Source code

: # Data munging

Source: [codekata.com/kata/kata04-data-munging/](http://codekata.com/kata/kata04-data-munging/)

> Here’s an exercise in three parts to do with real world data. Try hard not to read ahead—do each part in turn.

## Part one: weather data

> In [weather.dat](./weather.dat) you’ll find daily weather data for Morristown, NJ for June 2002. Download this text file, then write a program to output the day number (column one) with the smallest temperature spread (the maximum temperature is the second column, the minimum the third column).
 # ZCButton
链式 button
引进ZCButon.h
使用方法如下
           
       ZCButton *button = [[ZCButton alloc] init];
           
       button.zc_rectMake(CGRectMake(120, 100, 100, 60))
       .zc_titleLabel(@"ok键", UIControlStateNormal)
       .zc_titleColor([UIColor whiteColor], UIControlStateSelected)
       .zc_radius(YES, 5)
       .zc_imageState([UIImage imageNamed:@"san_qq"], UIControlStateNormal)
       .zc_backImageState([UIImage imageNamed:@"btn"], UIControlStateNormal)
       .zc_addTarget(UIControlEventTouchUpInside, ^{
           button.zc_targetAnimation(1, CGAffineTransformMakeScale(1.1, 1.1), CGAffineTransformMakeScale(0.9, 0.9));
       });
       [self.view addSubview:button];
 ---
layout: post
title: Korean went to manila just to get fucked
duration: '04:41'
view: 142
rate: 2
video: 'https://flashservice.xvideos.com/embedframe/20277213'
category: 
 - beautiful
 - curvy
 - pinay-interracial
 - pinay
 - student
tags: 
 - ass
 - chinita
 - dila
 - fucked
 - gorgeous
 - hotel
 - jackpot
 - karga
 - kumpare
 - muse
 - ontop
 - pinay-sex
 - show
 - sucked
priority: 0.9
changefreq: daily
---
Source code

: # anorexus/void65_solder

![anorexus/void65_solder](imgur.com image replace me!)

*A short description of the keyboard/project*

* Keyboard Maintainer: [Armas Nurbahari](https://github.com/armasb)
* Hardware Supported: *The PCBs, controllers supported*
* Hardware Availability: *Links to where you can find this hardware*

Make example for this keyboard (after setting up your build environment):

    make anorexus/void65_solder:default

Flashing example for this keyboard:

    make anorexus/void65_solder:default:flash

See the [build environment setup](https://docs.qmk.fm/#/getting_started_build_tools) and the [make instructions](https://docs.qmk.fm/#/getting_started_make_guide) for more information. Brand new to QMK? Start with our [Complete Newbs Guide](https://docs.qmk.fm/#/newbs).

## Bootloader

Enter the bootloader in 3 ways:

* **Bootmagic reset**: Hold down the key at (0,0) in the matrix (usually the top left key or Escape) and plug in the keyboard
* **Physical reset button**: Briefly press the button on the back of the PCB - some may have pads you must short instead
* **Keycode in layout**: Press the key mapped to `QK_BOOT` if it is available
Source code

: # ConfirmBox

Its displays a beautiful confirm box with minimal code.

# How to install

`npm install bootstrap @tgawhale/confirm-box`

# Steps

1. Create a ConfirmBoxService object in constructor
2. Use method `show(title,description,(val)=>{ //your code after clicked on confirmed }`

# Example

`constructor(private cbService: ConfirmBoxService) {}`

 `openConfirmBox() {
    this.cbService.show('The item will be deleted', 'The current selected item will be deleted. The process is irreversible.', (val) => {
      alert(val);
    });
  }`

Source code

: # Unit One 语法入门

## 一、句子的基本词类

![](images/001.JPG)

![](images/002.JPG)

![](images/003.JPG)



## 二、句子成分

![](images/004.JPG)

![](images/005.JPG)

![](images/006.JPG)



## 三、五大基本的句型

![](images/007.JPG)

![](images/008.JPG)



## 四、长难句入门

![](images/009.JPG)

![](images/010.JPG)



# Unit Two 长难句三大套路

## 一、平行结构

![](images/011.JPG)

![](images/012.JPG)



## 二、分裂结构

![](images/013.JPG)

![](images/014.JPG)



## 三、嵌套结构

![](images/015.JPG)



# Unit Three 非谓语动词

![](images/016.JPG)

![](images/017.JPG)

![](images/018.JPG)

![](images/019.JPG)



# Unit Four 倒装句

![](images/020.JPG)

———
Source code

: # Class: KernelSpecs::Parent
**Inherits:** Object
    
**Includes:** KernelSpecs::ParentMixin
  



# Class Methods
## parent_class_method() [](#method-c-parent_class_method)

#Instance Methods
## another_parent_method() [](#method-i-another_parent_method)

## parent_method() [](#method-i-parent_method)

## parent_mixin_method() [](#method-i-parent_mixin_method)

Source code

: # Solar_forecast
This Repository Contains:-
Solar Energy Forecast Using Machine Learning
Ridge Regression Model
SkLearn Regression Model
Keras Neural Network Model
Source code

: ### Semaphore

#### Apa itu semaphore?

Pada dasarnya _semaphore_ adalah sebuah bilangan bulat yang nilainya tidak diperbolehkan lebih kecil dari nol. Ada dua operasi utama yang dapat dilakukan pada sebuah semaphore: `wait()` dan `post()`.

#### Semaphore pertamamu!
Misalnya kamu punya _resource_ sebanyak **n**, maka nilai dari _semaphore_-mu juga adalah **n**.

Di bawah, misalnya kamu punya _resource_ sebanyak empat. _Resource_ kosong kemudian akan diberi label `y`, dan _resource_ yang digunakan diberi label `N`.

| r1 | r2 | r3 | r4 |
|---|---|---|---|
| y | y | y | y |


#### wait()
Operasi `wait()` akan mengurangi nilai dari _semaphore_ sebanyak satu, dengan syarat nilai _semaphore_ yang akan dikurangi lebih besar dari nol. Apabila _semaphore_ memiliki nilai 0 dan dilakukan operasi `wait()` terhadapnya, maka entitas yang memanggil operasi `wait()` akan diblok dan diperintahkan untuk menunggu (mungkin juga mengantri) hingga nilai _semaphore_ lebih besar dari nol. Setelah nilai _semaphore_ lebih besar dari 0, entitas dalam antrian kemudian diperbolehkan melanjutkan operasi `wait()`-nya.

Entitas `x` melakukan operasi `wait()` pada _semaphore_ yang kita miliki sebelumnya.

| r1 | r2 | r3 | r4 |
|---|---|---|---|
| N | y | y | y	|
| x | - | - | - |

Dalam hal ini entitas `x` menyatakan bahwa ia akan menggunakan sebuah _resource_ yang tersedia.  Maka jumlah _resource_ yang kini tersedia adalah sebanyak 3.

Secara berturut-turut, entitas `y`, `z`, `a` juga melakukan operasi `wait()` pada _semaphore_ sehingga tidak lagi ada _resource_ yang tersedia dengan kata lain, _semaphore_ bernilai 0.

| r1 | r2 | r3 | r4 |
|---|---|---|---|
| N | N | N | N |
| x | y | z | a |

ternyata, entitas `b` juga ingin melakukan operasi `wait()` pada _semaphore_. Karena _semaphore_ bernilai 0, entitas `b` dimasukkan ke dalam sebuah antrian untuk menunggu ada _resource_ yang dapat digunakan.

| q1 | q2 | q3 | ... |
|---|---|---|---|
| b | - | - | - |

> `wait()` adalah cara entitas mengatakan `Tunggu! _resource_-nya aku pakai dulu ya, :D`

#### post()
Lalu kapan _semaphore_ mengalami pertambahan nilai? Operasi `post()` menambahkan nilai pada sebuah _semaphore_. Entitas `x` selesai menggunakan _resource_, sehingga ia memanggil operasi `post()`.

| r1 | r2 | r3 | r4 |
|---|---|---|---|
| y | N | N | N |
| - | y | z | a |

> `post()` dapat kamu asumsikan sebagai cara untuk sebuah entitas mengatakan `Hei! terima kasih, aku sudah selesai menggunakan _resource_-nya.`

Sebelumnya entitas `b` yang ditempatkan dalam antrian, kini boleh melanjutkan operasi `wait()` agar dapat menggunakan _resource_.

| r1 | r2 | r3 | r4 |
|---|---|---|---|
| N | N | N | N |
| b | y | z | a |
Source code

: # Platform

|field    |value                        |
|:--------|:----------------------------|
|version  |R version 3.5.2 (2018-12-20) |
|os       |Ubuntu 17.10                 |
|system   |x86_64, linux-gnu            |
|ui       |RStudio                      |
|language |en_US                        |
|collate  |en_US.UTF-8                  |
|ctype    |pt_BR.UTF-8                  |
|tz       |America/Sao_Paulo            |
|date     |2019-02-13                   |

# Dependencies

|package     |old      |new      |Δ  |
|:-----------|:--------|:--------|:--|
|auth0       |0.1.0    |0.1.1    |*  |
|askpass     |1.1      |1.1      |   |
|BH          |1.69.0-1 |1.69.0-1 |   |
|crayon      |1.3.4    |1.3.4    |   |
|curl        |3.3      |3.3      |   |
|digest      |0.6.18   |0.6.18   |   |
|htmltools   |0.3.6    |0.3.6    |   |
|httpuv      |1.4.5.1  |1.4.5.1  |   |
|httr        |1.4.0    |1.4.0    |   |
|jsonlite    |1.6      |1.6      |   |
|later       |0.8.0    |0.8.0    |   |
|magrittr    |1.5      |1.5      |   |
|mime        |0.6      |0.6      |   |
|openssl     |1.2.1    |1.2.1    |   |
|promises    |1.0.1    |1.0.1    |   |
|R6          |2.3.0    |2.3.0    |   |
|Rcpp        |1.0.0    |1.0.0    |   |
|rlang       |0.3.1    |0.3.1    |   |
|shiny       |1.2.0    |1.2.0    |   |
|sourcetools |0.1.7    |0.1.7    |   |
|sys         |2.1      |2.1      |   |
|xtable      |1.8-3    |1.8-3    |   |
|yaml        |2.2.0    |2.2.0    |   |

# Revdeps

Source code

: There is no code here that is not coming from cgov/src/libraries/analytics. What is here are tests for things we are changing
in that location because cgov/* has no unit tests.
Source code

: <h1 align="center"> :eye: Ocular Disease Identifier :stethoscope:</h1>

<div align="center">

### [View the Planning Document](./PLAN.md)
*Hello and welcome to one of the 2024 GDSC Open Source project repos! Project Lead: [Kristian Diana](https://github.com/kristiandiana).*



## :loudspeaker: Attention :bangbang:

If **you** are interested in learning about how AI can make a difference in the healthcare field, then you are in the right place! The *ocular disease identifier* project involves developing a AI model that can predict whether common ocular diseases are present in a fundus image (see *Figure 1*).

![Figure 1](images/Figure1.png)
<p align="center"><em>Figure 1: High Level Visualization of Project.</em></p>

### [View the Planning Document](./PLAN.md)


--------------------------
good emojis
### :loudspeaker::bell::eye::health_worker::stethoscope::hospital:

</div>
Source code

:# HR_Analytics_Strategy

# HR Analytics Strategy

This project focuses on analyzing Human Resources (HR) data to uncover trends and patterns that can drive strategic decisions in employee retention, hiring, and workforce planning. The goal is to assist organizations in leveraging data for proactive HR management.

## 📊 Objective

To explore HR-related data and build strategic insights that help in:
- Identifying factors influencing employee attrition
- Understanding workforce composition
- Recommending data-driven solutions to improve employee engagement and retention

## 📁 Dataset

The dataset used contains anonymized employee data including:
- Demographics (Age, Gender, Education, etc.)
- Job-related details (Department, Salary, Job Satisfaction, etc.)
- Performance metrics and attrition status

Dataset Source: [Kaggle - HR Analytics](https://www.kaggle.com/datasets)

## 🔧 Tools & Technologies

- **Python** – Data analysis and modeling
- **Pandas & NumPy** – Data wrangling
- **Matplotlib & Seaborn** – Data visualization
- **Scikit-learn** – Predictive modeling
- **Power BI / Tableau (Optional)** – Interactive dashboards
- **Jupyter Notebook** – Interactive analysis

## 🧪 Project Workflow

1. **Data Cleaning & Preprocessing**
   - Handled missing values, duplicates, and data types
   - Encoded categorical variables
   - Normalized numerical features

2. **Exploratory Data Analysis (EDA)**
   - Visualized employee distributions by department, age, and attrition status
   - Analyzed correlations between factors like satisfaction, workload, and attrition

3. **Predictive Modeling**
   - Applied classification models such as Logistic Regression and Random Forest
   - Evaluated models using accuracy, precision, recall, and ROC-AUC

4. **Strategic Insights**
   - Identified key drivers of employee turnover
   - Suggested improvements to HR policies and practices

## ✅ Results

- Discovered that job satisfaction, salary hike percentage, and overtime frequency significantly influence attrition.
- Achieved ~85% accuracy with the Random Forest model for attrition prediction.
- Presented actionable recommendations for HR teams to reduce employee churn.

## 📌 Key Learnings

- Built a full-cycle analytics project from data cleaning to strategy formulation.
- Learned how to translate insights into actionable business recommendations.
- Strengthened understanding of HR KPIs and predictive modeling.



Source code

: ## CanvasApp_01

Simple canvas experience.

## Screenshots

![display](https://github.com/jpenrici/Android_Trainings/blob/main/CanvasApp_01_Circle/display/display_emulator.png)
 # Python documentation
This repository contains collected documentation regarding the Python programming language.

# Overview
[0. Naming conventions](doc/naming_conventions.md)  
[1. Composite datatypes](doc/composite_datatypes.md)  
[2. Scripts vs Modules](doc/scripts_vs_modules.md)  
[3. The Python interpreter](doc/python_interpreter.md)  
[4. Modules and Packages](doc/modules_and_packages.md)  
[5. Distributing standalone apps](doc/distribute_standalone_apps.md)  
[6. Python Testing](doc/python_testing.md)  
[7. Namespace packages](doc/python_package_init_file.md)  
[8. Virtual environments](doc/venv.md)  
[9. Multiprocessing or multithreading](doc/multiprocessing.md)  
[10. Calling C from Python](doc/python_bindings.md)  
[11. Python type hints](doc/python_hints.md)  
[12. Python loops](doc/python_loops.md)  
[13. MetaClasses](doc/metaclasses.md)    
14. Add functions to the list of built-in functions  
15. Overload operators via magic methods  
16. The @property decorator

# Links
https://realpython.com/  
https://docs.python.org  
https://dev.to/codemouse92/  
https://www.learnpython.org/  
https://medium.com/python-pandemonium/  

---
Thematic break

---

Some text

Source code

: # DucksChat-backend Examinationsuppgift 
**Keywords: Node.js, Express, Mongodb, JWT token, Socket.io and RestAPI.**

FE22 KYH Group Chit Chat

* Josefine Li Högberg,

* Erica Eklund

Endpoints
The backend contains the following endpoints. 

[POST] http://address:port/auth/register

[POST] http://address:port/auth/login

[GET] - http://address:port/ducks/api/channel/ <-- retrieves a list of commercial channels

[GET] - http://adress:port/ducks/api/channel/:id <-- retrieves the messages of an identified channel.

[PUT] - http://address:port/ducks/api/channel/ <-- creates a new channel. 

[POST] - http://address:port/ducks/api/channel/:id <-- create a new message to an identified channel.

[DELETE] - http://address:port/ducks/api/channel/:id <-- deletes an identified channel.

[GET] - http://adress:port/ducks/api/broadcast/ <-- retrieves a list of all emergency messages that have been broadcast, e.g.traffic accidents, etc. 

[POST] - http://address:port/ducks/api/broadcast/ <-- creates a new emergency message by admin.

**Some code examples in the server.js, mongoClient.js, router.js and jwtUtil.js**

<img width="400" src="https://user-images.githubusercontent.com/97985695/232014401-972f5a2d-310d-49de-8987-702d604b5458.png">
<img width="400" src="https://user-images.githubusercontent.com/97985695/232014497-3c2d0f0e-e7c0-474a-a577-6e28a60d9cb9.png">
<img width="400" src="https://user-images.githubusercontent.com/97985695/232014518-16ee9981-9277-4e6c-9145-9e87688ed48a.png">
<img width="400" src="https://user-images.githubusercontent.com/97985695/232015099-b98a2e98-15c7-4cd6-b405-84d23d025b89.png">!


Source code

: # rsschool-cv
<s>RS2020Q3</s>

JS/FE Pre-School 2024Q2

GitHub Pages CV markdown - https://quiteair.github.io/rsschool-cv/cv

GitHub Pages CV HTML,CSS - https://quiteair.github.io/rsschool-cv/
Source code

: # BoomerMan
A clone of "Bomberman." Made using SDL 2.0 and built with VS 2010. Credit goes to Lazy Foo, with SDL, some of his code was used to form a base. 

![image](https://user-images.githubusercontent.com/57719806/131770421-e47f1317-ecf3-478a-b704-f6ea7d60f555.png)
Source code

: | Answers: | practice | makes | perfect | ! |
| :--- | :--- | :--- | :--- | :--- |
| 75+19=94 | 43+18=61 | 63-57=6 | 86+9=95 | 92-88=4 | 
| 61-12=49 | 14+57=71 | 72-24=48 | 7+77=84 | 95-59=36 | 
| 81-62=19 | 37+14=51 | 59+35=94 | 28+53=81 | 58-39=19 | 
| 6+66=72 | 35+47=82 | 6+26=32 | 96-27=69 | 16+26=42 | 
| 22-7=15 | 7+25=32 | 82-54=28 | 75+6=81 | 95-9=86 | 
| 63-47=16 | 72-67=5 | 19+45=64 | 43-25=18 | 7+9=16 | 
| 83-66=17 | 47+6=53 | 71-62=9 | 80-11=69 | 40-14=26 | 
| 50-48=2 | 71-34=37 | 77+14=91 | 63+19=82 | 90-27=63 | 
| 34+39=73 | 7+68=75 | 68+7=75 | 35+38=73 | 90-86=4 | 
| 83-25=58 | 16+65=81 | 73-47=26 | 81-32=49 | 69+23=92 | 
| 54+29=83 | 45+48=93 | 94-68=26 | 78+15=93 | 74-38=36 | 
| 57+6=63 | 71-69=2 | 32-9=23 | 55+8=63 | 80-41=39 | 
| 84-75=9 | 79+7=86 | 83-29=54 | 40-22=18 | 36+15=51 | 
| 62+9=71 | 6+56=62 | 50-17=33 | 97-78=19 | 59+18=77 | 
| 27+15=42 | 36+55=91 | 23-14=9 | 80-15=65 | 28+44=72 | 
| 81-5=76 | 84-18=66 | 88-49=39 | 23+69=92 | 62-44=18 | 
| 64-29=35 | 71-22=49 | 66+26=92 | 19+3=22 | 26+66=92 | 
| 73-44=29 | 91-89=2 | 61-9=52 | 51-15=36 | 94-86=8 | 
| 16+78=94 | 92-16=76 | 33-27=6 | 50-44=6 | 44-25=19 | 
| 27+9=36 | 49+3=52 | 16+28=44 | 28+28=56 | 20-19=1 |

------------------------------------------------------------

ACTIVITY: Output the material above exactly, but only from the line that carries "- Demographics (Age, Gender, Education, etc.)" through the line that carries "Simple canvas experience.".

YOUR SOLUTION:
- Demographics (Age, Gender, Education, etc.)
- Job-related details (Department, Salary, Job Satisfaction, etc.)
- Performance metrics and attrition status

Dataset Source: [Kaggle - HR Analytics](https://www.kaggle.com/datasets)

## 🔧 Tools & Technologies

- **Python** – Data analysis and modeling
- **Pandas & NumPy** – Data wrangling
- **Matplotlib & Seaborn** – Data visualization
- **Scikit-learn** – Predictive modeling
- **Power BI / Tableau (Optional)** – Interactive dashboards
- **Jupyter Notebook** – Interactive analysis

## 🧪 Project Workflow

1. **Data Cleaning & Preprocessing**
   - Handled missing values, duplicates, and data types
   - Encoded categorical variables
   - Normalized numerical features

2. **Exploratory Data Analysis (EDA)**
   - Visualized employee distributions by department, age, and attrition status
   - Analyzed correlations between factors like satisfaction, workload, and attrition

3. **Predictive Modeling**
   - Applied classification models such as Logistic Regression and Random Forest
   - Evaluated models using accuracy, precision, recall, and ROC-AUC

4. **Strategic Insights**
   - Identified key drivers of employee turnover
   - Suggested improvements to HR policies and practices

## ✅ Results

- Discovered that job satisfaction, salary hike percentage, and overtime frequency significantly influence attrition.
- Achieved ~85% accuracy with the Random Forest model for attrition prediction.
- Presented actionable recommendations for HR teams to reduce employee churn.

## 📌 Key Learnings

- Built a full-cycle analytics project from data cleaning to strategy formulation.
- Learned how to translate insights into actionable business recommendations.
- Strengthened understanding of HR KPIs and predictive modeling.



Source code

: ## CanvasApp_01

Simple canvas experience.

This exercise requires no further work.